Task details: Copy out each line below that has the word "user" in it.
**********
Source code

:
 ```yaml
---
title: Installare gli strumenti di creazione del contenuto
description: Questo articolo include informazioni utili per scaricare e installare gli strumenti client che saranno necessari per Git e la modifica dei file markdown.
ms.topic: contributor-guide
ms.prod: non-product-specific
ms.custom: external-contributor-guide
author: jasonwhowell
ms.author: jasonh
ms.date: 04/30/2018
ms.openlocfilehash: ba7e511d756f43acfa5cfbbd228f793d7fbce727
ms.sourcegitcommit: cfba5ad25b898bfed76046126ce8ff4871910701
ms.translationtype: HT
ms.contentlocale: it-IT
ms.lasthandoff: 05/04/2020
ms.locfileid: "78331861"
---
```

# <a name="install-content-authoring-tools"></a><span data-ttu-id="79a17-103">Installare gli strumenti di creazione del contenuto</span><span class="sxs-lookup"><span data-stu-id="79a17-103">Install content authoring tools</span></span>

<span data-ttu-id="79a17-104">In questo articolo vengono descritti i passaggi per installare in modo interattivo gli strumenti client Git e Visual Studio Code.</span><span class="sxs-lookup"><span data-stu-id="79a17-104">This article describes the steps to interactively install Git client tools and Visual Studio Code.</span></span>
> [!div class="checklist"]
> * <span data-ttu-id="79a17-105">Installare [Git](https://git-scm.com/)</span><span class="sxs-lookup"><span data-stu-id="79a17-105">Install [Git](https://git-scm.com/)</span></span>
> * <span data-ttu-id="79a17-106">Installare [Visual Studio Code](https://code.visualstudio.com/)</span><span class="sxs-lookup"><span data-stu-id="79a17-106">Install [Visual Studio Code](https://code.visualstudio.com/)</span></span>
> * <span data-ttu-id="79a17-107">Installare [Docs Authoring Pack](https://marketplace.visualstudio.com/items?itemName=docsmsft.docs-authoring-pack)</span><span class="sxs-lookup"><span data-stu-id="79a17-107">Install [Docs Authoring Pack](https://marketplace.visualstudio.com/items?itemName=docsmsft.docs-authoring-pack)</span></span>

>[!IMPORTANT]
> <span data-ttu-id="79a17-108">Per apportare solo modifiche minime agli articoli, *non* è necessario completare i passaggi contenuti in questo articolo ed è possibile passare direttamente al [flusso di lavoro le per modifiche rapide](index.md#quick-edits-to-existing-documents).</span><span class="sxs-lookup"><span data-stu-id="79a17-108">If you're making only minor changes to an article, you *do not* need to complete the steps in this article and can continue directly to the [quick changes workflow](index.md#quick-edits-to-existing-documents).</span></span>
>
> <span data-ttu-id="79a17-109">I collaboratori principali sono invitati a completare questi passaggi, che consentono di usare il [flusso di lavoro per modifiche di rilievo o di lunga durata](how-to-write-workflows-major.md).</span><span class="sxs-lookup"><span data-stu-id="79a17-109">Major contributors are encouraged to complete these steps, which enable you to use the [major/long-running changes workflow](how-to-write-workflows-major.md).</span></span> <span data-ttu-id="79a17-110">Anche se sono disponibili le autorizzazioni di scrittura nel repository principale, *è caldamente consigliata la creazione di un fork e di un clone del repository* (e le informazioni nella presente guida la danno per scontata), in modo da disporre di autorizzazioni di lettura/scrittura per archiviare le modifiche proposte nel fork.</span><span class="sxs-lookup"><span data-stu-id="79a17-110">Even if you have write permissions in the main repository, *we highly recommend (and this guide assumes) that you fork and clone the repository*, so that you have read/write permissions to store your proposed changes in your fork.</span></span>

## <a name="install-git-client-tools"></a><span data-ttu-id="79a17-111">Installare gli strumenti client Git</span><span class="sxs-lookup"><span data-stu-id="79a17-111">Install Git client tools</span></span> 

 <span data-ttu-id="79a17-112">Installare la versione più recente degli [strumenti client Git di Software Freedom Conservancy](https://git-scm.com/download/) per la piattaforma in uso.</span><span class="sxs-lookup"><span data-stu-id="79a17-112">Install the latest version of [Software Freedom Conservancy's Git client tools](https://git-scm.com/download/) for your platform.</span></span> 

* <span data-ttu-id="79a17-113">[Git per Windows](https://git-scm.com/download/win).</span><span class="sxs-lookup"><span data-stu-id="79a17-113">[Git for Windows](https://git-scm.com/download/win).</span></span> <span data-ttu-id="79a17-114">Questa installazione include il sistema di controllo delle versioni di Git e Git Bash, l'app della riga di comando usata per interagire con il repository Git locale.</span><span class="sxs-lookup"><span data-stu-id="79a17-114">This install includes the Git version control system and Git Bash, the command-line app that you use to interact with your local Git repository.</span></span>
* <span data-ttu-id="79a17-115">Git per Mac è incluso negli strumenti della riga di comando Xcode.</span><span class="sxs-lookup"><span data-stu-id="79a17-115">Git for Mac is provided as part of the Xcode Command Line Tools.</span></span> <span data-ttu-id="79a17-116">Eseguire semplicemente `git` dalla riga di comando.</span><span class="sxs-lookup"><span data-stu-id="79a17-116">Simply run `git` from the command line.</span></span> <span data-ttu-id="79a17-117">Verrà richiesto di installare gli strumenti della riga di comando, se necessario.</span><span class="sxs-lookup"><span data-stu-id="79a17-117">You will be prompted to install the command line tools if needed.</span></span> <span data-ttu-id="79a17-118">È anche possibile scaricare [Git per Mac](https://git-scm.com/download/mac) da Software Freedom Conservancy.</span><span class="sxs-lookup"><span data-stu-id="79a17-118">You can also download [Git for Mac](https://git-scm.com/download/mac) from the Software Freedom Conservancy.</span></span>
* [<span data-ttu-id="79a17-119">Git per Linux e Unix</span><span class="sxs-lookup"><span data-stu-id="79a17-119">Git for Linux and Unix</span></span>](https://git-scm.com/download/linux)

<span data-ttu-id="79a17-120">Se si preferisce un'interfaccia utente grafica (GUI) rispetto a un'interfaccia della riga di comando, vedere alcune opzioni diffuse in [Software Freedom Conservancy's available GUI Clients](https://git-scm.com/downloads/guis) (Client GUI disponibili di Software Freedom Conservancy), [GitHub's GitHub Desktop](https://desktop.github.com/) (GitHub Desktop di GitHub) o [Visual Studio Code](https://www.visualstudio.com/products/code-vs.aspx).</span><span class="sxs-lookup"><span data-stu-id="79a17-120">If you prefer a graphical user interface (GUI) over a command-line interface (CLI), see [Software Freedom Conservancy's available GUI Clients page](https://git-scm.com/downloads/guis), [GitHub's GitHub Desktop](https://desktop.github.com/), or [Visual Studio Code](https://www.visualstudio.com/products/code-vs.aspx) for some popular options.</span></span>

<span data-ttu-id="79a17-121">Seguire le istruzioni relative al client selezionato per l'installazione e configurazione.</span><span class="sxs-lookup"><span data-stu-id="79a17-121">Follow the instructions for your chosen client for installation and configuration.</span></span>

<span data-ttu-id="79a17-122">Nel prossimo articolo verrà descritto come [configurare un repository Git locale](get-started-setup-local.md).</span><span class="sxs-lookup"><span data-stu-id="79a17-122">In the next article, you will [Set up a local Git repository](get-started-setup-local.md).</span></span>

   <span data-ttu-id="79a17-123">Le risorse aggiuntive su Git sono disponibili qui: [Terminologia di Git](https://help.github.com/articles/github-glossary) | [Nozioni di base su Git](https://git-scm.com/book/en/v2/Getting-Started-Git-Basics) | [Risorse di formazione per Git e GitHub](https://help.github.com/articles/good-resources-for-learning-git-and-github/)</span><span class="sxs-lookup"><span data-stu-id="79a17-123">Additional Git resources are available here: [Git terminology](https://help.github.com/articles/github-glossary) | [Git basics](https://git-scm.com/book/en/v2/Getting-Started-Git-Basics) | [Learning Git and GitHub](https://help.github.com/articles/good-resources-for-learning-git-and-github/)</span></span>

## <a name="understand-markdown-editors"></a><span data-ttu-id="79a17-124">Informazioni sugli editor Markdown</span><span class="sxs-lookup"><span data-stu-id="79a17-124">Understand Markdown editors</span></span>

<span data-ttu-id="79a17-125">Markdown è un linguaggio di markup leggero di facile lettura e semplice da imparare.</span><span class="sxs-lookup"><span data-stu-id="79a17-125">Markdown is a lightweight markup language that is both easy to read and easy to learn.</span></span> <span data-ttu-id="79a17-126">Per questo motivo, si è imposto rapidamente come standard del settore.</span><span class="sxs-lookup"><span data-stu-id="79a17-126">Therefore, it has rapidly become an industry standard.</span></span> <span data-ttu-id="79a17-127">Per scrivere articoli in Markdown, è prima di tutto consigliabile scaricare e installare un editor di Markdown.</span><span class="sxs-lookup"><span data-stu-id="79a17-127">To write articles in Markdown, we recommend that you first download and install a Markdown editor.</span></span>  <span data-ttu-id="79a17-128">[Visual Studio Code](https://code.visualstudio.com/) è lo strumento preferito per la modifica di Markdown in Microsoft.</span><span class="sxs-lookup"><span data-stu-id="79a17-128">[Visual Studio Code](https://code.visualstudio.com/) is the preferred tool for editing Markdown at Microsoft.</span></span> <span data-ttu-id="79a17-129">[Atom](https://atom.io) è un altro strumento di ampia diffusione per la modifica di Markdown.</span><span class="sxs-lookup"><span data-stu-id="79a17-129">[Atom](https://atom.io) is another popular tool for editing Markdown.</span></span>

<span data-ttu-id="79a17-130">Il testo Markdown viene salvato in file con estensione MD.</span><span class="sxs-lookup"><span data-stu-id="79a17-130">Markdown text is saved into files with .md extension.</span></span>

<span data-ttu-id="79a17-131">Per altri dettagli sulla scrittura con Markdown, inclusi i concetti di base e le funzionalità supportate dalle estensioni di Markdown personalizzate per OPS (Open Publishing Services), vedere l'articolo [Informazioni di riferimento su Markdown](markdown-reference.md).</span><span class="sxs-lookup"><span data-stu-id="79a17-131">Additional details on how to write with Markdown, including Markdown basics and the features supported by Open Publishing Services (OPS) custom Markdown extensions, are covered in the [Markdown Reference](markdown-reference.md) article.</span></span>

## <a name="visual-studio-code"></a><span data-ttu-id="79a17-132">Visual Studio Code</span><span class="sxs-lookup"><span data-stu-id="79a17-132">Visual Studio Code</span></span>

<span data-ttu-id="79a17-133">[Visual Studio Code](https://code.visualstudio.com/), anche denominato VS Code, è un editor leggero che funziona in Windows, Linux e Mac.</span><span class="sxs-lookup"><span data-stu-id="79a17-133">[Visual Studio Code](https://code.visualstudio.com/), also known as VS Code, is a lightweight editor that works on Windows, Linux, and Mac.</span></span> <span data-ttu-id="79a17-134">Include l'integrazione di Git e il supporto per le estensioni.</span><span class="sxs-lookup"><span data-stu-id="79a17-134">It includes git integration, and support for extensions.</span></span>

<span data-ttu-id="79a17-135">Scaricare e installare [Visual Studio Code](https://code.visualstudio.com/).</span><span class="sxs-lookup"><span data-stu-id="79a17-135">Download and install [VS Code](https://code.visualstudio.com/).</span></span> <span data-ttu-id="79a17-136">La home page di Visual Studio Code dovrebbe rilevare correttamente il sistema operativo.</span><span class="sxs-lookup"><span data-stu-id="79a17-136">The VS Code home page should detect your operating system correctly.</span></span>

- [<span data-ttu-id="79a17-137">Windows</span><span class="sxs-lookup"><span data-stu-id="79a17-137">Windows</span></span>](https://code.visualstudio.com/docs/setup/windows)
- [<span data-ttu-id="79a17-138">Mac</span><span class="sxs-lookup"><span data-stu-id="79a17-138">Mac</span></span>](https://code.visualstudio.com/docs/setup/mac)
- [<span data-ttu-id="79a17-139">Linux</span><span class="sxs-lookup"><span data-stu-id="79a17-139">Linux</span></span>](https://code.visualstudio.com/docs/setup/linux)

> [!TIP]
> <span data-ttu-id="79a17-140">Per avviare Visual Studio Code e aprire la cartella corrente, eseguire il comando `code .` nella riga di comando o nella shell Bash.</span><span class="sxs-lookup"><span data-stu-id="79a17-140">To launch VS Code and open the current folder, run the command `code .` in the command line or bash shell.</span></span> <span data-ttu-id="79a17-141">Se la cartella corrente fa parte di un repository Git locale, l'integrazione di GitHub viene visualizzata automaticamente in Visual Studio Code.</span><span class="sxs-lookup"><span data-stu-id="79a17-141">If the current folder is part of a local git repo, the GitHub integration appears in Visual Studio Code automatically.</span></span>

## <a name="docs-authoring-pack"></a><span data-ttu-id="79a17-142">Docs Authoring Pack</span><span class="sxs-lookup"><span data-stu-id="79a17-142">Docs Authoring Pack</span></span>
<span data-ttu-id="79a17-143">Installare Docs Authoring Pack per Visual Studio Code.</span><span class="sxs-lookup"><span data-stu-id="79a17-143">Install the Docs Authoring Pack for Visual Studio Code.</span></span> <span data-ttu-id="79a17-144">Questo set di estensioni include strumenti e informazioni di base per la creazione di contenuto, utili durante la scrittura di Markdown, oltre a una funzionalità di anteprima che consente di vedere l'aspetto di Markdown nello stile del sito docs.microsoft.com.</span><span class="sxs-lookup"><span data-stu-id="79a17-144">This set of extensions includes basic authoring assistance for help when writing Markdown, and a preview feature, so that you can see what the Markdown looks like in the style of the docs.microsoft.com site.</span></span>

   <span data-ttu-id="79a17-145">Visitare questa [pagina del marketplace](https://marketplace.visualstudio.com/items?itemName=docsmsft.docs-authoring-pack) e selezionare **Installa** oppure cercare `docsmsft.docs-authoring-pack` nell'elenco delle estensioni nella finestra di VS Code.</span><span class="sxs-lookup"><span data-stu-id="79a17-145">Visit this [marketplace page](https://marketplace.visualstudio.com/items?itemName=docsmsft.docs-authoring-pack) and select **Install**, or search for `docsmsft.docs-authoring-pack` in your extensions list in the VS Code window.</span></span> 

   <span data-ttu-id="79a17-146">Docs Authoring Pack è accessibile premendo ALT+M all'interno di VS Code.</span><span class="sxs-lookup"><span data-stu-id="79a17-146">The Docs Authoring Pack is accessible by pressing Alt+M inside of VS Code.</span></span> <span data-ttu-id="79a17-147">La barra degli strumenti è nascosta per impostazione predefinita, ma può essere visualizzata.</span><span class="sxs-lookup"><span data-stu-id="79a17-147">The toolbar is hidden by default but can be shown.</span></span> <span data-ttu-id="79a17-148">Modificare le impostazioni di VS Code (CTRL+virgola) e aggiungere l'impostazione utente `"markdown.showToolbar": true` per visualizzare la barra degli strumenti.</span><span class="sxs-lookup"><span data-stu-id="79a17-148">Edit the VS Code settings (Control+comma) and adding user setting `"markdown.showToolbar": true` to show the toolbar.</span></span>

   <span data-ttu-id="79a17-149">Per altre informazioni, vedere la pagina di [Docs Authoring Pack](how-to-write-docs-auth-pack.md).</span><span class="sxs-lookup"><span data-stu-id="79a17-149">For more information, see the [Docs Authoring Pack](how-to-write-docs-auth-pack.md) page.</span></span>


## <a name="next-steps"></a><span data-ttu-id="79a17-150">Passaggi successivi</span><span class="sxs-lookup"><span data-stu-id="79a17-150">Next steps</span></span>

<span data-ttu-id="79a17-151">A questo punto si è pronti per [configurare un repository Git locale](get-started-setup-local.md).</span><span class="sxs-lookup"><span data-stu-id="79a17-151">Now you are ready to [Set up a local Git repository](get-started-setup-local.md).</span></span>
**********
Solved exercise:
<span data-ttu-id="79a17-120">Se si preferisce un'interfaccia utente grafica (GUI) rispetto a un'interfaccia della riga di comando, vedere alcune opzioni diffuse in [Software Freedom Conservancy's available GUI Clients](https://git-scm.com/downloads/guis) (Client GUI disponibili di Software Freedom Conservancy), [GitHub's GitHub Desktop](https://desktop.github.com/) (GitHub Desktop di GitHub) o [Visual Studio Code](https://www.visualstudio.com/products/code-vs.aspx).</span><span class="sxs-lookup"><span data-stu-id="79a17-120">If you prefer a graphical user interface (GUI) over a command-line interface (CLI), see [Software Freedom Conservancy's available GUI Clients page](https://git-scm.com/downloads/guis), [GitHub's GitHub Desktop](https://desktop.github.com/), or [Visual Studio Code](https://www.visualstudio.com/products/code-vs.aspx) for some popular options.</span></span>
   <span data-ttu-id="79a17-146">Docs Authoring Pack è accessibile premendo ALT+M all'interno di VS Code.</span><span class="sxs-lookup"><span data-stu-id="79a17-146">The Docs Authoring Pack is accessible by pressing Alt+M inside of VS Code.</span></span> <span data-ttu-id="79a17-147">La barra degli strumenti è nascosta per impostazione predefinita, ma può essere visualizzata.</span><span class="sxs-lookup"><span data-stu-id="79a17-147">The toolbar is hidden by default but can be shown.</span></span> <span data-ttu-id="79a17-148">Modificare le impostazioni di VS Code (CTRL+virgola) e aggiungere l'impostazione utente `"markdown.showToolbar": true` per visualizzare la barra degli strumenti.</span><span class="sxs-lookup"><span data-stu-id="79a17-148">Edit the VS Code settings (Control+comma) and adding user setting `"markdown.showToolbar": true` to show the toolbar.</span></span>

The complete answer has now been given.